Monthly Sydney Property Insights

China experienced surprising leaps in property prices with real estate in its 70 major cities jumping 3.6% in a year and 1.2% in just one month.

China’s tier-one cities saw significant price increases – Beijing property costs went up 8.6% in the last year and 3.1% just in March. Shanghai saw a 6.4% rise last year and a 2.6% increase in March alone.

Analysts expressed their uncertainty over the sudden price surges. Annette Beacher, the head of Asia-Pacific Research for TD Securities, said that the price hikes were concerning and a recent change in government policies could be the cause.

Also Read: Double Bubble Trouble Predicted for China

Beacher said that property price controls and loan restrictions had been scheduled to come into effect in April. The government intended for these changes to make it more difficult to buy multiple properties in China’s expensive cities.
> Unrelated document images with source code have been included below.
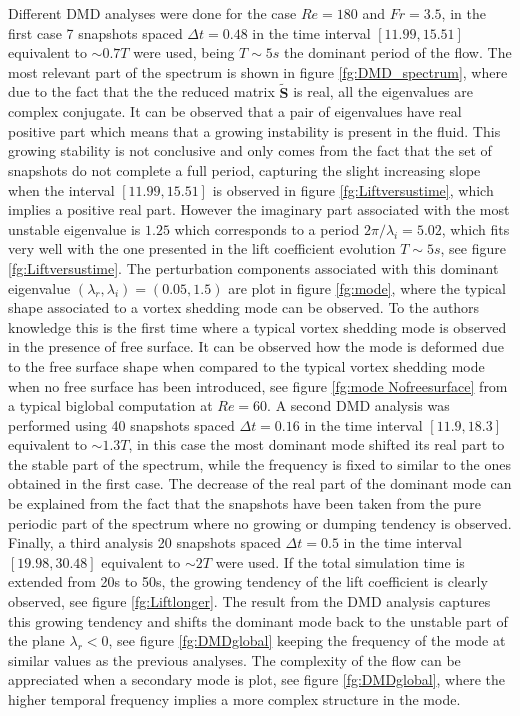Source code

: Different DMD analyses were done for the case $Re=180$ and $Fr=3.5$, in the first case 7 snapshots spaced $\Delta t=0.48$ in the time interval $[11.99,15.51]$ equivalent to $\sim0.7T$ were used, being $T\sim5s$ the dominant period of the flow. The most relevant part of the spectrum is shown in figure \ref{fg:DMD_spectrum}, where due to the fact that the the reduced matrix $\mathbf{\widetilde{S}}$ is real, all the eigenvalues are complex conjugate. It can be observed that a pair of eigenvalues have real positive part which means that a growing instability is present in the fluid. This growing stability is not conclusive and only comes from the fact that the set of snapshots do not complete a full period, capturing the slight increasing slope when the interval $[11.99,15.51]$ is observed in figure \ref{fg:Liftversustime}, which implies a positive real part. However the imaginary part associated with the most unstable eigenvalue is $1.25$ which corresponds to a period $2\pi/\lambda_i=5.02$, which fits very well with the one presented in the lift coefficient evolution $T\sim5s$, see figure \ref{fg:Liftversustime}. The perturbation components associated with this dominant eigenvalue $(\lambda_r,\lambda_i)=(0.05,1.5)$ are plot in figure \ref{fg:mode}, where the typical shape associated to a vortex shedding mode can be observed. To the authors knowledge this is the first time where a typical vortex shedding mode is observed in the presence of free surface. It can be observed how the mode is deformed due to the free surface shape when compared to the typical vortex shedding mode when no free surface has been introduced, see figure \ref{fg:mode Nofreesurface} from a typical biglobal computation at $Re=60$. A second DMD analysis was performed using 40 snapshots spaced $\Delta t=0.16$ in the time interval $[11.9,18.3]$ equivalent to $\sim 1.3T$, in this case the most dominant mode shifted its real part to the stable part of the spectrum, while the frequency is fixed to similar to the ones obtained in the first case. The decrease of the real part of the dominant mode can be explained from the fact that the snapshots have been taken from the pure periodic part of the spectrum where no growing or dumping tendency is observed. Finally, a third analysis 20 snapshots spaced $\Delta t=0.5$ in the time interval $[19.98,30.48]$ equivalent to $\sim2T$ were used. If the total simulation time is extended from 20s to 50s, the growing tendency of the lift coefficient is clearly observed, see figure \ref{fg:Liftlonger}. The result from the DMD analysis captures this growing tendency and shifts the dominant mode back to the unstable part of the plane $\lambda_r<0$, see figure \ref{fg:DMDglobal} keeping the frequency of the mode at similar values as the previous analyses. The complexity of the flow can be appreciated when a secondary mode is plot, see figure \ref{fg:DMDglobal}, where the higher temporal frequency implies a more complex structure in the mode.

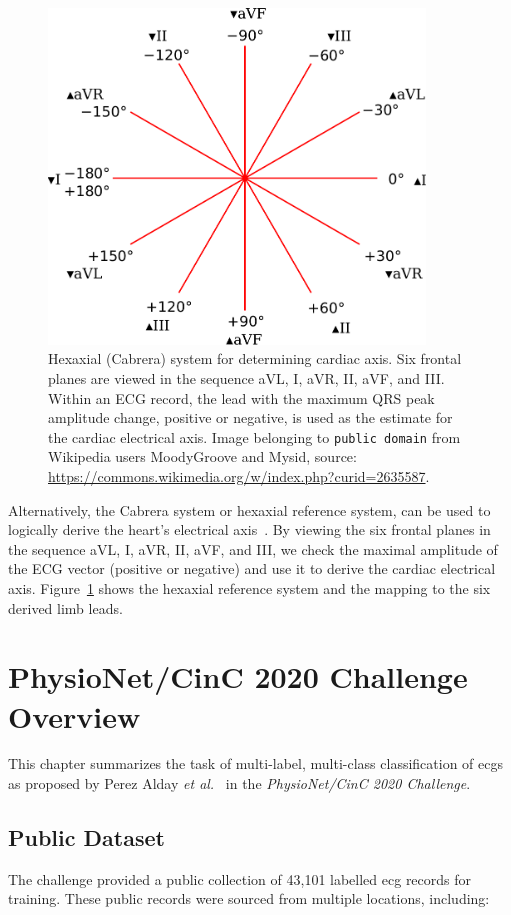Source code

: \documentclass[\main/thesis.tex]{subfiles}
\begin{document}
\begin{figure}
    \centering
    \includegraphics[width=10cm]{figure/Hexaxial_reference_system.pdf}
    \caption{Hexaxial (Cabrera) system for determining cardiac axis. Six frontal planes are viewed in the sequence aVL, I, aVR, II, aVF, and III. Within an ECG record, the lead with the maximum QRS peak amplitude change, positive or negative, is used as the estimate for the cardiac electrical axis.
    Image belonging to \texttt{public domain} from Wikipedia users MoodyGroove and Mysid, source: \url{https://commons.wikimedia.org/w/index.php?curid=2635587}.
    }
    \label{fig:hexaxial_reference}
\end{figure}

Alternatively, the Cabrera system or hexaxial reference system, can be used to logically derive the heart's electrical axis~\cite{lam_classical_2015}.
By viewing the six frontal planes in the sequence aVL, I, aVR, II, aVF, and III, we check the maximal amplitude of the ECG vector (positive or negative) and use it to derive the cardiac electrical axis.
Figure~\ref{fig:hexaxial_reference} shows the hexaxial reference system and the mapping to the six derived limb leads.

\section{PhysioNet/CinC 2020 Challenge Overview}

This chapter summarizes the task of multi-label, multi-class classification of \gls{ecg}s as proposed by Perez Alday \emph{et al.}~\cite{physionet_challenge_2020} in the \emph{PhysioNet/CinC 2020 Challenge}.

\subsection{Public Dataset}
The challenge provided a public collection of 43,101 labelled \gls{ecg} records for training.
These public records were sourced from multiple locations, including:
\end{document}
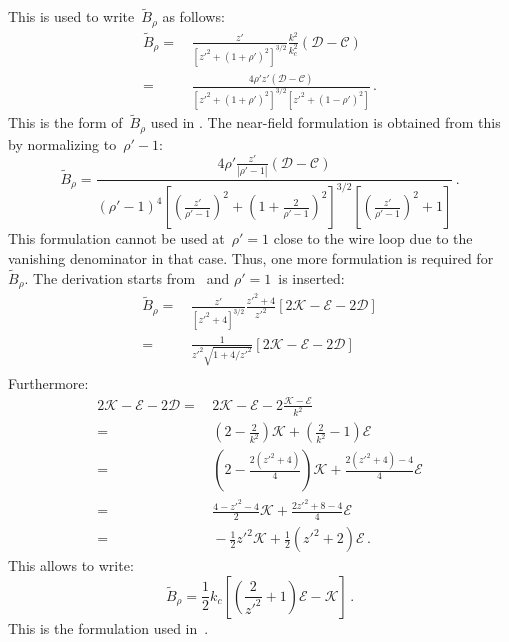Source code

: This is used to write~$\tilde{B}_\rho$ as follows:
\begin{align}
  \tilde{B}_\rho
 =&\, \frac{z'}{\left[ z'^2 + (1 + \rho')^2 \right]^{3/2}} \frac{k^2}{k_c^2} \left(  \mathcal{D} - \mathcal{C} \right) \nonumber \\
 =&\, \frac{4 \rho' z' \left(  \mathcal{D} - \mathcal{C} \right) }{\left[ z'^2 + (1 + \rho')^2 \right]^{3/2} \left[ z'^2 + (1 - \rho')^2 \right]} \, .
\end{align}
This is the form of~$\tilde{B}_\rho$ used in .
The near-field formulation is obtained from this by normalizing to~$\rho'-1$:
\begin{equation}
  \tilde{B}_\rho
 = \frac{4 \rho' \frac{z'}{|\rho'-1|} \left( \mathcal{D} - \mathcal{C} \right) }
        {(\rho'-1)^4 \left[ \left(\frac{z'}{\rho'-1}\right)^2 + \left(1 + \frac{2}{\rho'-1}\right)^2 \right]^{3/2}
                     \left[ \left(\frac{z'}{\rho'-1}\right)^2 + 1 \right]} \, .
\end{equation}
This formulation cannot be used at~$\rho'=1$ close to the wire loop
due to the vanishing denominator in that case.
Thus, one more formulation is required for~$\tilde{B}_\rho$.
The derivation starts from~ and $\rho'=1$~is inserted:
\begin{align}
  \tilde{B}_\rho
 =&\, \frac{z'}{\left[ z'^2 + 4 \right]^{3/2}} \frac{z'^2 + 4}{z'^2} \left[ 2 \mathcal{K} - \mathcal{E} - 2 \mathcal{D} \right] \nonumber \\
 =&\, \frac{1}{z'^2 \sqrt{1 + 4/z'^2}} \left[ 2 \mathcal{K} - \mathcal{E} - 2 \mathcal{D} \right] \nonumber \\
\end{align}
Furthermore:
\begin{align}
      2 \mathcal{K} - \mathcal{E} - 2 \mathcal{D}
 =&\, 2 \mathcal{K} - \mathcal{E} - 2 \frac{\mathcal{K} - \mathcal{E}}{k^2} \nonumber \\
 =&\, \left( 2 - \frac{2}{k^2} \right) \mathcal{K} + \left( \frac{2}{k^2} - 1 \right) \mathcal{E} \nonumber \\
 =&\, \left( 2 - \frac{2(z'^2+4)}{4} \right) \mathcal{K} + \frac{2(z'^2+4) - 4}{4} \mathcal{E} \nonumber \\
 =&\, \frac{4 - z'^2 -4}{2} \mathcal{K} + \frac{2 z'^2 + 8 - 4}{4} \mathcal{E} \nonumber \\
 =&\, -\frac{1}{2} z'^2 \mathcal{K} + \frac{1}{2}\left(z'^2 +2\right) \mathcal{E} \, .
\end{align}
This allows to write:
\begin{equation}
 \tilde{B}_\rho = \frac{1}{2} k_c \left[ \left( \frac{2}{z'^2} + 1 \right) \mathcal{E} - \mathcal{K} \right] \, .
\end{equation}
This is the formulation used in~.

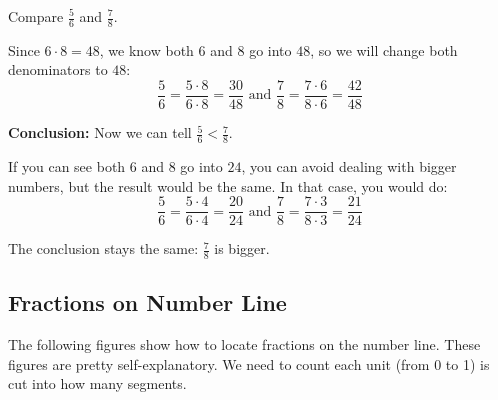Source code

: \begin{myexample}
Compare $\frac{5}{6}$ and $\frac{7}{8}$.
\label{ex:u3l1CompareFractions}
\end{myexample}
\begin{solution}
Since $6\cdot8=48$, we know both $6$ and $8$ go into $48$, so we will change both denominators to $48$:
\[ \frac{5}{6} = \frac{5\cdot8}{6\cdot8} = \frac{30}{48} \text{ and } \frac{7}{8} = \frac{7\cdot6}{8\cdot6} = \frac{42}{48} \]

\textbf{Conclusion:} Now we can tell $\frac{5}{6}<\frac{7}{8}$.

If you can see both $6$ and $8$ go into $24$, you can avoid dealing with bigger numbers, but the result would be the same. In that case, you would do:
\[ \frac{5}{6} = \frac{5\cdot4}{6\cdot4} = \frac{20}{24} \text{ and } \frac{7}{8} = \frac{7\cdot3}{8\cdot3} = \frac{21}{24} \]

The conclusion stays the same: $\frac{7}{8}$ is bigger.
\end{solution}

\subsection{Fractions on Number Line}
The following figures show how to locate fractions on the number line. These figures are pretty self-explanatory. We need to count each unit (from 0 to 1) is cut into how many segments.

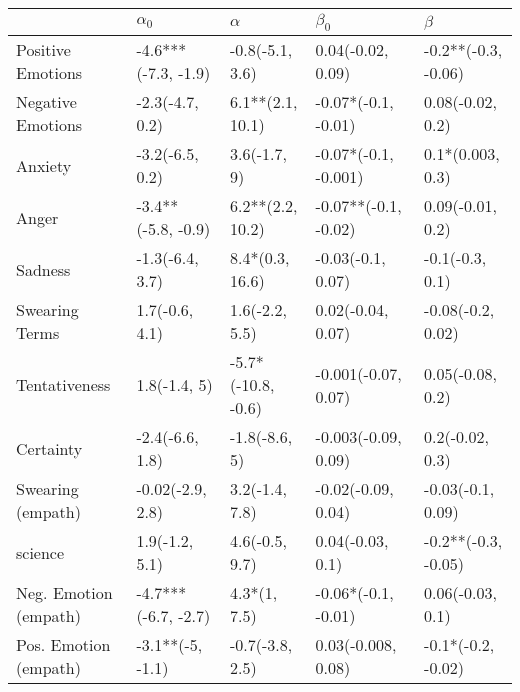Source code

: \begin{tabular}{lllll}
\toprule
{} &           $\alpha_0$ &            $\alpha$ &             $\beta_0$ &              $\beta$ \\
\midrule
Positive Emotions     &  -4.6***(-7.3, -1.9) &     -0.8(-5.1, 3.6) &     0.04(-0.02, 0.09) &  -0.2**(-0.3, -0.06) \\
Negative Emotions     &      -2.3(-4.7, 0.2) &    6.1**(2.1, 10.1) &   -0.07*(-0.1, -0.01) &     0.08(-0.02, 0.2) \\
Anxiety               &      -3.2(-6.5, 0.2) &        3.6(-1.7, 9) &  -0.07*(-0.1, -0.001) &     0.1*(0.003, 0.3) \\
Anger                 &   -3.4**(-5.8, -0.9) &    6.2**(2.2, 10.2) &  -0.07**(-0.1, -0.02) &     0.09(-0.01, 0.2) \\
Sadness               &      -1.3(-6.4, 3.7) &     8.4*(0.3, 16.6) &     -0.03(-0.1, 0.07) &      -0.1(-0.3, 0.1) \\
Swearing Terms        &       1.7(-0.6, 4.1) &      1.6(-2.2, 5.5) &     0.02(-0.04, 0.07) &    -0.08(-0.2, 0.02) \\
Tentativeness         &         1.8(-1.4, 5) &  -5.7*(-10.8, -0.6) &   -0.001(-0.07, 0.07) &     0.05(-0.08, 0.2) \\
Certainty             &      -2.4(-6.6, 1.8) &       -1.8(-8.6, 5) &   -0.003(-0.09, 0.09) &      0.2(-0.02, 0.3) \\
Swearing (empath)     &     -0.02(-2.9, 2.8) &      3.2(-1.4, 7.8) &    -0.02(-0.09, 0.04) &    -0.03(-0.1, 0.09) \\
science               &       1.9(-1.2, 5.1) &      4.6(-0.5, 9.7) &      0.04(-0.03, 0.1) &  -0.2**(-0.3, -0.05) \\
Neg. Emotion (empath) &  -4.7***(-6.7, -2.7) &        4.3*(1, 7.5) &   -0.06*(-0.1, -0.01) &     0.06(-0.03, 0.1) \\
Pos. Emotion (empath) &     -3.1**(-5, -1.1) &     -0.7(-3.8, 2.5) &    0.03(-0.008, 0.08) &   -0.1*(-0.2, -0.02) \\
\bottomrule
\end{tabular}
However, Beacher believes that the government restrictions will help to take some of the heat out of China’s surging property market.

Beacher explained that the reports of property price increases were creating speculation that the People’s Bank of China would start tightening. Yet China’s GDP grew only 7.7% in the first quarter of 2013.

“That’s now sending mixed messages that perhaps we don’t need to see widespread tightening,” Beacher commented.

Ultimately, Beacher believes that the Chinese government is making the right choice to target wealthy cities like Beijing and Shanghai with property price controls. This should control the concerning price increases without affecting the rest of the economy, she said.

These property price concerns come shortly after a well known Chinese auditor warned that China’s authorities were swamped by debt – and that it could eventually lead to a financial meltdown.